Rise of the machines: Automation reshapes job market
Rise of the machines: Automation reshapes job market
By Melanie Mason, Los Angeles Times October 27, 2018
FONTANA — Looking at a map of California on a projector
screen, Johannes Moenius, an economics professor at the University of Redlands,
hovered his mouse over the Inland Empire, which glowed with a splotch of red
pixels.
The colored dots signified how susceptible an area would
be to job losses caused by automation. And the alarm-bell red that covered
Riverside, San Bernardino and Ontario signaled high risk — roughly 63 percent
of tasks performed by workers in the area could be automated in the future.
To Moenius, the rise of robots in warehouses, factories
and fast-food restaurants presents danger for places like the Inland Empire,
where most residents work in logistics and the service industry and just 21
percent of adults have four-year degrees. As technology transforms the nature
of work in California, how do people most at risk find their way to new jobs?
“We’re facing a major challenge,” Moenius said. “If we
don’t do anything, then it will turn into an apocalypse.”

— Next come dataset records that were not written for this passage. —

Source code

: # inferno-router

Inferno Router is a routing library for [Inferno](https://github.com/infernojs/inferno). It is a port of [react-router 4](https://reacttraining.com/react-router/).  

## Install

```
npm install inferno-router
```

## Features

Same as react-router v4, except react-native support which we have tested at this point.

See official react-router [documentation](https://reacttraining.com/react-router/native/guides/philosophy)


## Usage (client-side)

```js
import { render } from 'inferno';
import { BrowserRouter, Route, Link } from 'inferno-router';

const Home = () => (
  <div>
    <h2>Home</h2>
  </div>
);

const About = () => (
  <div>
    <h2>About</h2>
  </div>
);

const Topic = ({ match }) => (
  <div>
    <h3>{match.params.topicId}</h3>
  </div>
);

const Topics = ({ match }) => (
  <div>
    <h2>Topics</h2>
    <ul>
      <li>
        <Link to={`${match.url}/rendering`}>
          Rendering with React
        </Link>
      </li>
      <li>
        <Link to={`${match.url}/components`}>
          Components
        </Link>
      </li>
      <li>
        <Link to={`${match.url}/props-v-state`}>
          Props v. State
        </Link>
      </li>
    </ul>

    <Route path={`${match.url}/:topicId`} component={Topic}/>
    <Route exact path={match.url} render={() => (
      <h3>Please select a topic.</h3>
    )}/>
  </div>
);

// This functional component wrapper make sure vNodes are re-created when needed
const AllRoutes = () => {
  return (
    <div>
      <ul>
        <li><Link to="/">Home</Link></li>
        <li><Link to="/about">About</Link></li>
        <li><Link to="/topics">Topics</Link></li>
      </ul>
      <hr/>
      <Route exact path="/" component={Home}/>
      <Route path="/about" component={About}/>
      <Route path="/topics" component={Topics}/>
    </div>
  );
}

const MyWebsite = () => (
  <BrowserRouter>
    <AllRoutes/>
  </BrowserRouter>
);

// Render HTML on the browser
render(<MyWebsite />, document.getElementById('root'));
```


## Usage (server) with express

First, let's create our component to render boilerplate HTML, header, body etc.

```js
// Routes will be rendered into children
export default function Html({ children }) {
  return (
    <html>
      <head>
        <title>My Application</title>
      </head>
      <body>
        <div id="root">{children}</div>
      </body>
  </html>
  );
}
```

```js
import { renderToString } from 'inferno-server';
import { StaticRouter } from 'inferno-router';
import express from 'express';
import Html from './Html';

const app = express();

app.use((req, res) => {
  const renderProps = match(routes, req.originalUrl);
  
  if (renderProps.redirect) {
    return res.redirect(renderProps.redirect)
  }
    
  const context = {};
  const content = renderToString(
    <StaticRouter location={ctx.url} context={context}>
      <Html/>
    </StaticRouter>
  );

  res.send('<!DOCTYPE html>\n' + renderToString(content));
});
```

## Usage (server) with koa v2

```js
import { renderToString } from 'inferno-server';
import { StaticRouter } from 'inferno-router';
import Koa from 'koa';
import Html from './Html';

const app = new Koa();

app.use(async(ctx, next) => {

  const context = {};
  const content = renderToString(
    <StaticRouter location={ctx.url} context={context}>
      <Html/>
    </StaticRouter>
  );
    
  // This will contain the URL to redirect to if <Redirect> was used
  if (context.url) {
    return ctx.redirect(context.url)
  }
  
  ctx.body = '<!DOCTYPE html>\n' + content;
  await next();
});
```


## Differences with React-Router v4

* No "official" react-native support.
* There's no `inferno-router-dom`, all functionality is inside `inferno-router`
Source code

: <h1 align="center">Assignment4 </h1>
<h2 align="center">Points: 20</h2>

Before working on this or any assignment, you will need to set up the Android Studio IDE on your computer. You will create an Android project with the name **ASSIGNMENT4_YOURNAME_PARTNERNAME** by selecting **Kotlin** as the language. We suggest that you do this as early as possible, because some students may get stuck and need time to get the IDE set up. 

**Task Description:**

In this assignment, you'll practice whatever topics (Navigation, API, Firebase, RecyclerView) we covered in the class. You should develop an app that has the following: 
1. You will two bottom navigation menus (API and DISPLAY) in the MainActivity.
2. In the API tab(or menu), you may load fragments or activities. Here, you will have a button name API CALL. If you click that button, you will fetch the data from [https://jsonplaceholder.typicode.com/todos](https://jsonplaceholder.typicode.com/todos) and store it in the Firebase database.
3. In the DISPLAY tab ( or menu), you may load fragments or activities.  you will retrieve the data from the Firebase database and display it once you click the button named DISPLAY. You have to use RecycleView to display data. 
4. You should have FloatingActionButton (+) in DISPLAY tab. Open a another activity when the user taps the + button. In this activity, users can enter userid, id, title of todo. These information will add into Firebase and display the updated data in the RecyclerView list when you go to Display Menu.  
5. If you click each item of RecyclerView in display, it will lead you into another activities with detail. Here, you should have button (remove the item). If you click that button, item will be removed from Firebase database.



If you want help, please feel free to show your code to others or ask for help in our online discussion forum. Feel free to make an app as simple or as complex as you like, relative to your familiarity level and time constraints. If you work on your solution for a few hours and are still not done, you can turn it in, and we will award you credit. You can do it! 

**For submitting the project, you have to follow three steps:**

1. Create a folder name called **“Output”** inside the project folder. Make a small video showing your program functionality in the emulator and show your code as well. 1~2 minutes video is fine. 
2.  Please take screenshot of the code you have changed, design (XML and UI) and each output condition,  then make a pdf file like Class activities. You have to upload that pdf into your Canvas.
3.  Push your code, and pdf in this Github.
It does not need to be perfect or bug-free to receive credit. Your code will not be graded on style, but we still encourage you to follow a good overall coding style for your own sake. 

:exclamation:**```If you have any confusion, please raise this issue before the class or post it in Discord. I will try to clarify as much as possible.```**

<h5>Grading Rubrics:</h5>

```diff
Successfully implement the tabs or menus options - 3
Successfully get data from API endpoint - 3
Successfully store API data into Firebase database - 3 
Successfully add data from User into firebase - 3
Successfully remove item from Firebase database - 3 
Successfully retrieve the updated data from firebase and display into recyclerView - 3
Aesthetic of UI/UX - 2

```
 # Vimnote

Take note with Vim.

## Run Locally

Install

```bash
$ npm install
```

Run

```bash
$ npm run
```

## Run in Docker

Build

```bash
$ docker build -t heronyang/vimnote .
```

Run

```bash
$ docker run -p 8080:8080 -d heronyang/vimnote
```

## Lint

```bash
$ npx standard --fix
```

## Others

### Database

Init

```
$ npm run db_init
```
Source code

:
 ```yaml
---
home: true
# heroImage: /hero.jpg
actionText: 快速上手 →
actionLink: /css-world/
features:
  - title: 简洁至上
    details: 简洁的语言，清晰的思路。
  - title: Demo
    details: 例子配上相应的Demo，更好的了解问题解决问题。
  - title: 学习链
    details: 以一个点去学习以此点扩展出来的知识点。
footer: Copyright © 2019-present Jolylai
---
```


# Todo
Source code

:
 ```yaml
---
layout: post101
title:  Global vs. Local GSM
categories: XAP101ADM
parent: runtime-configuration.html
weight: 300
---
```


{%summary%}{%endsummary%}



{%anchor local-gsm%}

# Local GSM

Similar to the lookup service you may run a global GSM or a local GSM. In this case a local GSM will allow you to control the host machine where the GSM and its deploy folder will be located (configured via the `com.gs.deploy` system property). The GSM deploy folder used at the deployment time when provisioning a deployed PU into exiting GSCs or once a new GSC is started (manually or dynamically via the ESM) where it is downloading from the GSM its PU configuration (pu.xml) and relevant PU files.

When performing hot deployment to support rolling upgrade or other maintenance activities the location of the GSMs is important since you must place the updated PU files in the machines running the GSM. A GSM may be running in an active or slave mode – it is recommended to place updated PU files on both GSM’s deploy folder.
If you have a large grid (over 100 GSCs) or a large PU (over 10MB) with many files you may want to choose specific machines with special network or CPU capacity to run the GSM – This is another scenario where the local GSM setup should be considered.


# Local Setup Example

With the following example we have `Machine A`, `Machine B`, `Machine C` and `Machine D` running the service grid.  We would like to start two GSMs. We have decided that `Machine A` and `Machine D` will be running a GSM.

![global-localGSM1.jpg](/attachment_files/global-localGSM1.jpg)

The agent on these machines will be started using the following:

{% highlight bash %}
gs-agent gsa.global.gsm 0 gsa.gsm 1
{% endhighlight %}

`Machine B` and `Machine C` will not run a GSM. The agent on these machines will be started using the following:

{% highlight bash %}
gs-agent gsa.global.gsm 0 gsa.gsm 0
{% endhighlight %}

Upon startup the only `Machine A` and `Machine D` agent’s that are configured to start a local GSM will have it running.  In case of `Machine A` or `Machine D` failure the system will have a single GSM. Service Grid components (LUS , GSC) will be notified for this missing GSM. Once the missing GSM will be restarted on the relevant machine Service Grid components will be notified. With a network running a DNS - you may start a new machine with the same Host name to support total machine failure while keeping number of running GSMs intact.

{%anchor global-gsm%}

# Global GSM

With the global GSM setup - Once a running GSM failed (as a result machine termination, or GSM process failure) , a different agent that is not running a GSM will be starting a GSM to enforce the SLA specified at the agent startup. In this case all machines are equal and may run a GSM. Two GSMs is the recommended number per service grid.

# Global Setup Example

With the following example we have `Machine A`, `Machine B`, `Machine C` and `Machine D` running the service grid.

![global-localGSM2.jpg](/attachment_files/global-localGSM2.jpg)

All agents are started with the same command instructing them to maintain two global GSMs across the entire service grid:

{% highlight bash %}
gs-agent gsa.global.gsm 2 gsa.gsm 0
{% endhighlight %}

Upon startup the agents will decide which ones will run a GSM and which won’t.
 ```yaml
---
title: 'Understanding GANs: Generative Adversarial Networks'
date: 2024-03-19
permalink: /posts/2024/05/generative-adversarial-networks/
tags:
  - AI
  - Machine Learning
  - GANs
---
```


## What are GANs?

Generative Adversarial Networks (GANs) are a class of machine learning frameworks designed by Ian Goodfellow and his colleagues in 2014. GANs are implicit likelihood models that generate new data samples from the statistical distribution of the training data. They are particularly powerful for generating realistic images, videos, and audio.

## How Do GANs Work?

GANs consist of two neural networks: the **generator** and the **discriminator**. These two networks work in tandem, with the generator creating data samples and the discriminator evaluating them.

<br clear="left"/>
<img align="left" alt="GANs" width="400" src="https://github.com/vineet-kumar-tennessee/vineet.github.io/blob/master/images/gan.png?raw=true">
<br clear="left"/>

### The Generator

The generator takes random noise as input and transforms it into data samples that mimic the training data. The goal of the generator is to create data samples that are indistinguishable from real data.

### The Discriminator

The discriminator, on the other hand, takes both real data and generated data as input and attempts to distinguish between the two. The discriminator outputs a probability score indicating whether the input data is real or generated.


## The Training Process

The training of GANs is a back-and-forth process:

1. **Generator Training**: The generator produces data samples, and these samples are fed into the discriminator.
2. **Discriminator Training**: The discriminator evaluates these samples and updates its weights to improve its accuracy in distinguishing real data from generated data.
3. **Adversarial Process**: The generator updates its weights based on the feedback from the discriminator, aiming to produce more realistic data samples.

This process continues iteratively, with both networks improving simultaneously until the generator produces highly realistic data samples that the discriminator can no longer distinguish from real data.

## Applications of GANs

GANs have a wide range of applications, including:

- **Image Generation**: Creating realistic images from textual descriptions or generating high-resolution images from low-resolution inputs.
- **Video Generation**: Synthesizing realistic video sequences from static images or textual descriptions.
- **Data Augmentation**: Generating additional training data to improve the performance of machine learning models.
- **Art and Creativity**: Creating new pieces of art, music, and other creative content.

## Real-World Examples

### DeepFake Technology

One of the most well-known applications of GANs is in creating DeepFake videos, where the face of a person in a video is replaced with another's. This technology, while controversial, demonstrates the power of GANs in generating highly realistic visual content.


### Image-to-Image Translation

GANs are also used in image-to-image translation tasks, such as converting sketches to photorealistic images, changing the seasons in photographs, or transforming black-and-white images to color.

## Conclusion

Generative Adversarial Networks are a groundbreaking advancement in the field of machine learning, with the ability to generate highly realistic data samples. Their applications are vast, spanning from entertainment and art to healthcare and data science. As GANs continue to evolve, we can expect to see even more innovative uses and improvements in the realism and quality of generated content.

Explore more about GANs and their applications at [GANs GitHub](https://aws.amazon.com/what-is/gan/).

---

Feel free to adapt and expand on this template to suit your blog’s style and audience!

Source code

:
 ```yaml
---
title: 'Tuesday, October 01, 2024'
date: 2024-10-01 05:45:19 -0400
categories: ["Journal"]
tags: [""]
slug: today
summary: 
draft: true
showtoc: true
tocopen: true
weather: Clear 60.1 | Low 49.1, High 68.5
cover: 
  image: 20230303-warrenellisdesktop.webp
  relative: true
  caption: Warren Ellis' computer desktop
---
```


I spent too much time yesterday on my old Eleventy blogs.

Whether confronting an increasingly automated labor
market or grappling with how the gig economy is reshaping the relationship
between companies and their workers, California’s next governor will have to
address the changing nature of work.
That could mean rethinking how to educate Californians,
remaking labor laws or considering major social safety net proposals such as a
universal basic income. State government might not be able to control change in
the workplace, but it will have to deal with the fallout.
The coming years “will make or break California,” said
Eloy Ortiz Oakley, chancellor of the state’s community college system.
“If we don’t find a way to provide the skills and
education and training necessary for the majority of Californians,” he said,
“there’s going to be a lot more have-nots than we have today.”
California’s economy is booming. Its 4.2 percent
unemployment rate is a record low. But experts warn the state’s labor market is
particularly vulnerable to disruption from widespread automation.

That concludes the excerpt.